Recently I negotiated a lease for a multi-billion-dollar client with ties to many of the country’s top law firms.  Before commencing lease negotiations, the landlord’s attorney (from one of these top law firms) first obtained a signed conflict waiver from my client who was represented in the lease by their in-house counsel and yours truly.  That’s not the first time this has occurred with this client and others, but I asked myself, why don’t brokers have to obtain similar conflict waivers?  As a lawyer by background, I’ve never heard of the same law firm representing opposing parties in a transaction or litigation.  That’s due to the statutory rules of professional conduct for attorneys, rooted in the principle that one cannot serve two masters.

MoneyBeyond conflicts of interest, another industry practice that requires disclosure is compensation and other financial incentives.  As brokers, we’re paid by the commissions embedded into the transaction.  While the tenant doesn’t directly pay the fee, there’s “no free lunch”; but if the broker is doing her job, she’ll save the tenant multiples of her fee.  Commission structures vary from market-to-market, as well as within markets.  Some landlords (particularly, sublandlords) will offer higher commissions to attempt to influence the tenant’s broker.  Any good tenant rep broker is not going to be influenced by such ploys, but they should be disclosed to the client.  Along those lines, landlords will also provide gifts (cash, gift cards, trips, etc.) for touring a building with a client or requesting a proposal, etc…  Again, a good tenant rep broker is not going to be swayed by these gratuities, but they should be disclosed to the client.  Personally, I’d rather see the cash equivalent be reflected in lower costs for my client or donated to my client’s charity of choice.
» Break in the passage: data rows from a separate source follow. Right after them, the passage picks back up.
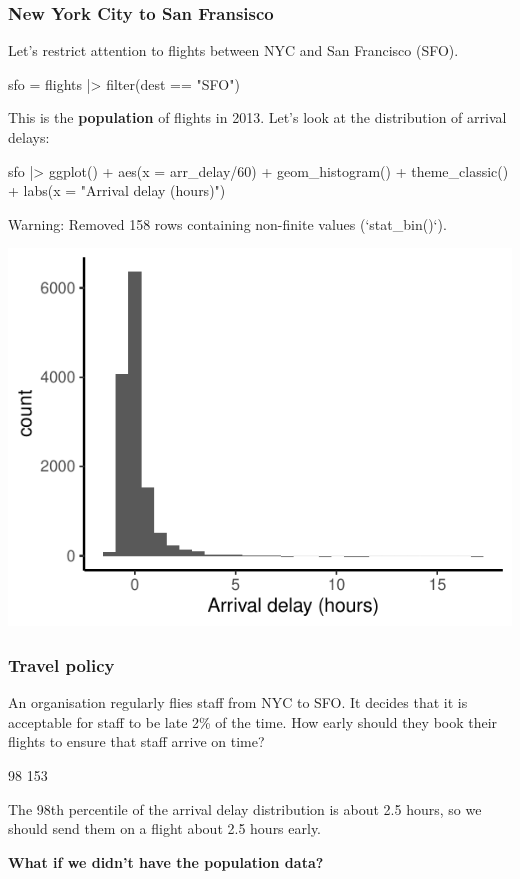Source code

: \documentclass[a4paper]{article}
\begin{document}
\subsubsection{New York City to San Fransisco}
Let's restrict attention to flights between NYC and San Francisco (SFO).
\begin{Schunk}
\begin{Sinput}
sfo = flights |> filter(dest == "SFO")
\end{Sinput}
\end{Schunk}
This is the \textbf{population} of flights in 2013. Let's look at the distribution of arrival delays:
\begin{Schunk}
\begin{Sinput}
sfo |> ggplot() + aes(x = arr_delay/60) +
  geom_histogram() + 
  theme_classic() +
  labs(x = "Arrival delay (hours)")
\end{Sinput}
\begin{Soutput}
Warning: Removed 158 rows containing non-finite values (`stat_bin()`).
\end{Soutput}


{\centering \includegraphics[width=\maxwidth]{figure/listings-unnamed-chunk-176-1} 

}

\end{Schunk}
\subsubsection{Travel policy}
An organisation regularly flies staff from NYC to SFO. It decides that it is acceptable for staff to be late 2\% of the time. How early should they book their flights to ensure that staff arrive on time?
\begin{Schunk}
\begin{Soutput}
98%
153 
\end{Soutput}
\end{Schunk}
The 98th percentile of the arrival delay distribution is about 2.5 hours, so we should send them on a flight about 2.5 hours early.
\begin{greenbox}
	\textbf{What if we didn't have the population data?}
\end{greenbox}
\end{document}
I’m not going to self-servingly suggest that global commercial brokerages should spin-off their tenant representation practices.  Being realistic and as a co-founder of Blackacre Advisors, where we only represent office tenants, I understand that some companies like the platform of these global brokerage firms while others prefer platforms of tenant-only representation firms.  Instead, and like attorneys who are required to obtain conflict waivers, there needs to be more disclosure to the parties of exactly who is representing whom and how their information will be safeguarded.  There also needs to be more transparency of compensation practices.  As others have suggested and given the differences among 50 states, a model code of commercial real estate brokerage practice  would have merit.

*As stated below, these posts reflect industry practices and do not contain any legal advice and should not be relied upon without advice from your legal counsel.